# EXERCISE BRIEF:
In full and without alteration, write out the records.
---------- DATA UNDER STUDY ----------
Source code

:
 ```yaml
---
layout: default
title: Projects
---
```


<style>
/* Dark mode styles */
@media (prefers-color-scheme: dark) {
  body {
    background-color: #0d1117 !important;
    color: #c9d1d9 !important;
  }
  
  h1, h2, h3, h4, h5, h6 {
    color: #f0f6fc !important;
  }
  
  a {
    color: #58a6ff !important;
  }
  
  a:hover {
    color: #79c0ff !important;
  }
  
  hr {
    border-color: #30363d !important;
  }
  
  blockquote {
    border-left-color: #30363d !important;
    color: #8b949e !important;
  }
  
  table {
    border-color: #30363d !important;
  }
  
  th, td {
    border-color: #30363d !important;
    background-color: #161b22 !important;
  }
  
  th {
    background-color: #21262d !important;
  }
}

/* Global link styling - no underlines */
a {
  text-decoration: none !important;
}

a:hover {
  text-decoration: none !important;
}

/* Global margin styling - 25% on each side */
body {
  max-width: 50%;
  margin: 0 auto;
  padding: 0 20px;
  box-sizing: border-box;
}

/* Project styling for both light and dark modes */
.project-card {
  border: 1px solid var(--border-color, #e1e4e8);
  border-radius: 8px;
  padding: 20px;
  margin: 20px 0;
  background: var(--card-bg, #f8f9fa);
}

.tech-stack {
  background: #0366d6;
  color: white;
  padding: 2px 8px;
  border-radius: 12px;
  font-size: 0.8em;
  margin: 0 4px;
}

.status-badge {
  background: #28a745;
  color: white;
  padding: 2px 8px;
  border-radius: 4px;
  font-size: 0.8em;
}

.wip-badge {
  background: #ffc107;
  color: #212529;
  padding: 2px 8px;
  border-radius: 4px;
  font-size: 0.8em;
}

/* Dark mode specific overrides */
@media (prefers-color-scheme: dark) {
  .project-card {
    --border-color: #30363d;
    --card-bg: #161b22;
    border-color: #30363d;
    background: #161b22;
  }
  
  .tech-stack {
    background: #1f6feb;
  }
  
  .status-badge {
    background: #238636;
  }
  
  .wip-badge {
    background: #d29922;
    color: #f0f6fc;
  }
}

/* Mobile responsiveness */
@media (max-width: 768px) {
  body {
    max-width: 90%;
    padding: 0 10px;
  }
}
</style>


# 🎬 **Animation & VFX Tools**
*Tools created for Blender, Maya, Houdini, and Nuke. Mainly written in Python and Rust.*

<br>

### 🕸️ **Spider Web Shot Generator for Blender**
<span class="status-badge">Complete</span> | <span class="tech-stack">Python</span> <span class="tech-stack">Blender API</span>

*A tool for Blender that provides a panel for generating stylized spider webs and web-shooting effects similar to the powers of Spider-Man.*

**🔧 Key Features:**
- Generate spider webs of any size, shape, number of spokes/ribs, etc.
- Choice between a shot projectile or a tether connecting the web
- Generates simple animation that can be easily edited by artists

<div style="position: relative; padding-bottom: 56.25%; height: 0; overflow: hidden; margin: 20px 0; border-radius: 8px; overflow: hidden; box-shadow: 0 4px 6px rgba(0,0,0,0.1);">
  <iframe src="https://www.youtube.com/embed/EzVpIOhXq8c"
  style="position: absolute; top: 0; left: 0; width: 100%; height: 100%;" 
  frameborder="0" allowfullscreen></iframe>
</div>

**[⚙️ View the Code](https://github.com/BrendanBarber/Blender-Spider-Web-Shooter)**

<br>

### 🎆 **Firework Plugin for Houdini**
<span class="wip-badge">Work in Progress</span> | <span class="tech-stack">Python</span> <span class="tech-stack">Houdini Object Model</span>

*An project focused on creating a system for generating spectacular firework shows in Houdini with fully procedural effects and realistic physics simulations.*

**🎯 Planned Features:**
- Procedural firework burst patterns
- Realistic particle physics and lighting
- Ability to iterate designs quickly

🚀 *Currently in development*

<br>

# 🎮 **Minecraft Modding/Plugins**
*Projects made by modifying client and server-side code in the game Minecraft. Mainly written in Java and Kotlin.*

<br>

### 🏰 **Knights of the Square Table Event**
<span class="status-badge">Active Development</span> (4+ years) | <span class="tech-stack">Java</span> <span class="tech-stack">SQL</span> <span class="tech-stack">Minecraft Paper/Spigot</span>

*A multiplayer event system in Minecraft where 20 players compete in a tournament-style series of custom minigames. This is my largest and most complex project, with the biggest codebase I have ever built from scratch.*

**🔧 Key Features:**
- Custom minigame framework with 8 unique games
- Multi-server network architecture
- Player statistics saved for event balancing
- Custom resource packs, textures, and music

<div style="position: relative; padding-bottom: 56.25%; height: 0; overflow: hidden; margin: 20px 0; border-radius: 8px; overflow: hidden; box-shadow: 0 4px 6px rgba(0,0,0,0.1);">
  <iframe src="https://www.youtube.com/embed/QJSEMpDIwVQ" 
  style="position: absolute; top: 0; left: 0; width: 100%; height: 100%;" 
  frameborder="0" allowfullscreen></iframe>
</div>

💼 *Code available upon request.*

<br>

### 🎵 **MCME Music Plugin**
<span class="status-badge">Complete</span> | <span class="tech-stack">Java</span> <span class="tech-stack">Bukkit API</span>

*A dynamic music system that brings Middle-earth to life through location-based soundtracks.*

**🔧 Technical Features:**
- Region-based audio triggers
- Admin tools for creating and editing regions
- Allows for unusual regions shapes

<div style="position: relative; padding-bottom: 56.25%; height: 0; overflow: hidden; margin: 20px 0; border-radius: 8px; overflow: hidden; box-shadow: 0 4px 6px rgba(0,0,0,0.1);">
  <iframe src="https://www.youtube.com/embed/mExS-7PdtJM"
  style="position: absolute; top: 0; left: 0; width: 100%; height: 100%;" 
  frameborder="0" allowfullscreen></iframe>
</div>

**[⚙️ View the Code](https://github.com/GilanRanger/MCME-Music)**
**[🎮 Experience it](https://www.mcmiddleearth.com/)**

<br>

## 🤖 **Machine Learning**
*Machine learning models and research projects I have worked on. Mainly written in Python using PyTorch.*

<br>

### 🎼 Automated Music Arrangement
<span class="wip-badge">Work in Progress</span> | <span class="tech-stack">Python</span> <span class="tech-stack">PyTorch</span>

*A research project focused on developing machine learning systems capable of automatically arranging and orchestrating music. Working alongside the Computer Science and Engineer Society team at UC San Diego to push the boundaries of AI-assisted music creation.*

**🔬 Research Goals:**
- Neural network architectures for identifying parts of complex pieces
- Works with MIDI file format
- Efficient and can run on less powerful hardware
----------
# REPLY TO THE TASK:
Source code

:
 ```yaml
---
layout: default
title: Projects
---
```


<style>
/* Dark mode styles */
@media (prefers-color-scheme: dark) {
  body {
    background-color: #0d1117 !important;
    color: #c9d1d9 !important;
  }
  
  h1, h2, h3, h4, h5, h6 {
    color: #f0f6fc !important;
  }
  
  a {
    color: #58a6ff !important;
  }
  
  a:hover {
    color: #79c0ff !important;
  }
  
  hr {
    border-color: #30363d !important;
  }
  
  blockquote {
    border-left-color: #30363d !important;
    color: #8b949e !important;
  }
  
  table {
    border-color: #30363d !important;
  }
  
  th, td {
    border-color: #30363d !important;
    background-color: #161b22 !important;
  }
  
  th {
    background-color: #21262d !important;
  }
}

/* Global link styling - no underlines */
a {
  text-decoration: none !important;
}

a:hover {
  text-decoration: none !important;
}

/* Global margin styling - 25% on each side */
body {
  max-width: 50%;
  margin: 0 auto;
  padding: 0 20px;
  box-sizing: border-box;
}

/* Project styling for both light and dark modes */
.project-card {
  border: 1px solid var(--border-color, #e1e4e8);
  border-radius: 8px;
  padding: 20px;
  margin: 20px 0;
  background: var(--card-bg, #f8f9fa);
}

.tech-stack {
  background: #0366d6;
  color: white;
  padding: 2px 8px;
  border-radius: 12px;
  font-size: 0.8em;
  margin: 0 4px;
}

.status-badge {
  background: #28a745;
  color: white;
  padding: 2px 8px;
  border-radius: 4px;
  font-size: 0.8em;
}

.wip-badge {
  background: #ffc107;
  color: #212529;
  padding: 2px 8px;
  border-radius: 4px;
  font-size: 0.8em;
}

/* Dark mode specific overrides */
@media (prefers-color-scheme: dark) {
  .project-card {
    --border-color: #30363d;
    --card-bg: #161b22;
    border-color: #30363d;
    background: #161b22;
  }
  
  .tech-stack {
    background: #1f6feb;
  }
  
  .status-badge {
    background: #238636;
  }
  
  .wip-badge {
    background: #d29922;
    color: #f0f6fc;
  }
}

/* Mobile responsiveness */
@media (max-width: 768px) {
  body {
    max-width: 90%;
    padding: 0 10px;
  }
}
</style>


# 🎬 **Animation & VFX Tools**
*Tools created for Blender, Maya, Houdini, and Nuke. Mainly written in Python and Rust.*

<br>

### 🕸️ **Spider Web Shot Generator for Blender**
<span class="status-badge">Complete</span> | <span class="tech-stack">Python</span> <span class="tech-stack">Blender API</span>

*A tool for Blender that provides a panel for generating stylized spider webs and web-shooting effects similar to the powers of Spider-Man.*

**🔧 Key Features:**
- Generate spider webs of any size, shape, number of spokes/ribs, etc.
- Choice between a shot projectile or a tether connecting the web
- Generates simple animation that can be easily edited by artists

<div style="position: relative; padding-bottom: 56.25%; height: 0; overflow: hidden; margin: 20px 0; border-radius: 8px; overflow: hidden; box-shadow: 0 4px 6px rgba(0,0,0,0.1);">
  <iframe src="https://www.youtube.com/embed/EzVpIOhXq8c"
  style="position: absolute; top: 0; left: 0; width: 100%; height: 100%;" 
  frameborder="0" allowfullscreen></iframe>
</div>

**[⚙️ View the Code](https://github.com/BrendanBarber/Blender-Spider-Web-Shooter)**

<br>

### 🎆 **Firework Plugin for Houdini**
<span class="wip-badge">Work in Progress</span> | <span class="tech-stack">Python</span> <span class="tech-stack">Houdini Object Model</span>

*An project focused on creating a system for generating spectacular firework shows in Houdini with fully procedural effects and realistic physics simulations.*

**🎯 Planned Features:**
- Procedural firework burst patterns
- Realistic particle physics and lighting
- Ability to iterate designs quickly

🚀 *Currently in development*

<br>

# 🎮 **Minecraft Modding/Plugins**
*Projects made by modifying client and server-side code in the game Minecraft. Mainly written in Java and Kotlin.*

<br>

### 🏰 **Knights of the Square Table Event**
<span class="status-badge">Active Development</span> (4+ years) | <span class="tech-stack">Java</span> <span class="tech-stack">SQL</span> <span class="tech-stack">Minecraft Paper/Spigot</span>

*A multiplayer event system in Minecraft where 20 players compete in a tournament-style series of custom minigames. This is my largest and most complex project, with the biggest codebase I have ever built from scratch.*

**🔧 Key Features:**
- Custom minigame framework with 8 unique games
- Multi-server network architecture
- Player statistics saved for event balancing
- Custom resource packs, textures, and music

<div style="position: relative; padding-bottom: 56.25%; height: 0; overflow: hidden; margin: 20px 0; border-radius: 8px; overflow: hidden; box-shadow: 0 4px 6px rgba(0,0,0,0.1);">
  <iframe src="https://www.youtube.com/embed/QJSEMpDIwVQ" 
  style="position: absolute; top: 0; left: 0; width: 100%; height: 100%;" 
  frameborder="0" allowfullscreen></iframe>
</div>

💼 *Code available upon request.*

<br>

### 🎵 **MCME Music Plugin**
<span class="status-badge">Complete</span> | <span class="tech-stack">Java</span> <span class="tech-stack">Bukkit API</span>

*A dynamic music system that brings Middle-earth to life through location-based soundtracks.*

**🔧 Technical Features:**
- Region-based audio triggers
- Admin tools for creating and editing regions
- Allows for unusual regions shapes

<div style="position: relative; padding-bottom: 56.25%; height: 0; overflow: hidden; margin: 20px 0; border-radius: 8px; overflow: hidden; box-shadow: 0 4px 6px rgba(0,0,0,0.1);">
  <iframe src="https://www.youtube.com/embed/mExS-7PdtJM"
  style="position: absolute; top: 0; left: 0; width: 100%; height: 100%;" 
  frameborder="0" allowfullscreen></iframe>
</div>

**[⚙️ View the Code](https://github.com/GilanRanger/MCME-Music)**
**[🎮 Experience it](https://www.mcmiddleearth.com/)**

<br>

## 🤖 **Machine Learning**
*Machine learning models and research projects I have worked on. Mainly written in Python using PyTorch.*

<br>

### 🎼 Automated Music Arrangement
<span class="wip-badge">Work in Progress</span> | <span class="tech-stack">Python</span> <span class="tech-stack">PyTorch</span>

*A research project focused on developing machine learning systems capable of automatically arranging and orchestrating music. Working alongside the Computer Science and Engineer Society team at UC San Diego to push the boundaries of AI-assisted music creation.*

**🔬 Research Goals:**
- Neural network architectures for identifying parts of complex pieces
- Works with MIDI file format
- Efficient and can run on less powerful hardware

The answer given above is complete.